The collection starts strongly with The Coast of Leitrim (previously published in The New Yorker), in which Seamus, a lonely, sensitive, thirty-five-year-old man, falls for Katherine, a young Polish woman who works in a local café. This is a gentle, meditative story, shot through with a yearning for love and the fear of its loss in the future.

What kind of a maniac could fall for the likes of me, he wondered. The question was unanswerable and terrifying. When she lay in his arms after they had made love, his breath caught jaggedly in his throat and he felt as if he might choke. To experience a feeling as deep as this raised only the spectre of losing it. (pp. 19–20)

In Roma Kid, one of my favourite stories in the collection, a nine-year-old girl runs away from the asylum park where her family is being housed. When she sprains her ankle in the woods, the girl is taken in by another outsider – a single man living off-the-grid in a trailer, fending for himself in the wilds of the countrywide. As the weeks and months go by, a tender friendship develops between these two individuals, highlighting the kindness of human nature. This is a beautiful, compassionate story that doesn’t play out as the reader might fear.

There is a wonderful seam of dark humour to be found in some of the best stories here, pieces such as Toronto and the State of Grace, which combines striking social comedy with an element of poignancy. In Toronto, a jaded publican is forced to listen to the tales of an eccentric elderly woman and her extrovert son as they drink their way through the nine spirits on display in the bar. If truth be told, the owner is dying to lock up, but his attempts to curtail their drinking are repeatedly ignored!

Who’s-Dead McCarthy is another darkly comic gem in which the death-obsessed Con McCarthy likes nothing more than a bit of gossip about a passing in the family.

Con McCarthy was our connoisseur of death. He was its most knowing expert, its deftest elaborater. There was no death too insignificant for his delectation. A 96-year-old poor dear in Thormondgate with the lungs papery as moths’ wings and the maplines of the years cracking her lips as she whispered her feeble last in the night – Con would have word of it by the breakfast, and he would be up and down the street, his sad recital perfecting as he went. (pp. 109-110)

This is a brilliantly observed story with a very fitting end, another piece that demonstrates the author’s skills with character and dialogue.

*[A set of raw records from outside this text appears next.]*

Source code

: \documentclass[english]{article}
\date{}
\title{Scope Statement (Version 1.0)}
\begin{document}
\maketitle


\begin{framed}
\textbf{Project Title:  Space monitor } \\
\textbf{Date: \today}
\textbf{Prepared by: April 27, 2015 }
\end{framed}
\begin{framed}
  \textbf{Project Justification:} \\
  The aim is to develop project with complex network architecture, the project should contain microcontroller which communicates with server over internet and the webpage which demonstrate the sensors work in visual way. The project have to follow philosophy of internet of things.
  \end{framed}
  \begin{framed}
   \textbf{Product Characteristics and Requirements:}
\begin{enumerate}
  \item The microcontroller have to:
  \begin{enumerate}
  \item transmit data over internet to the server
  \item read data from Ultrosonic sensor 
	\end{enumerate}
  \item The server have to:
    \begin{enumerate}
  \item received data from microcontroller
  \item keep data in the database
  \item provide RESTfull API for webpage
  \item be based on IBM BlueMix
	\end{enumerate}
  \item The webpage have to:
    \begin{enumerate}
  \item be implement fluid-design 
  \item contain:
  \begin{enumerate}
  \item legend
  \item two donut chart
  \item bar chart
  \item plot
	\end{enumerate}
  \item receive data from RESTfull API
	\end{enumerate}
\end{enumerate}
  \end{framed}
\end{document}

Finally, the title story is also worthy of a mention, not least for its memorable central character – Hannah, a pregnant seventeen-year-old waiting in a Transit van while her thirty-two-year-old boyfriend robs the nearby petrol station. Like many individuals we see here, Hannah’s life is in flux, caught between uncertainty and a gradual dawning of reality. Once again, it’s an excellent story, beautifully conveyed in Barry’s uncomplicated yet poetic prose. Definitely recommended!

Rogue Male by Geoffrey Household (1939)

I’m going to keep this relatively brief, mostly because the less you know about the second half of this book before reading it the better. It’s a man-on-the-run thriller of the highest order – taut, gripping and pacy with an existential dimension to boot.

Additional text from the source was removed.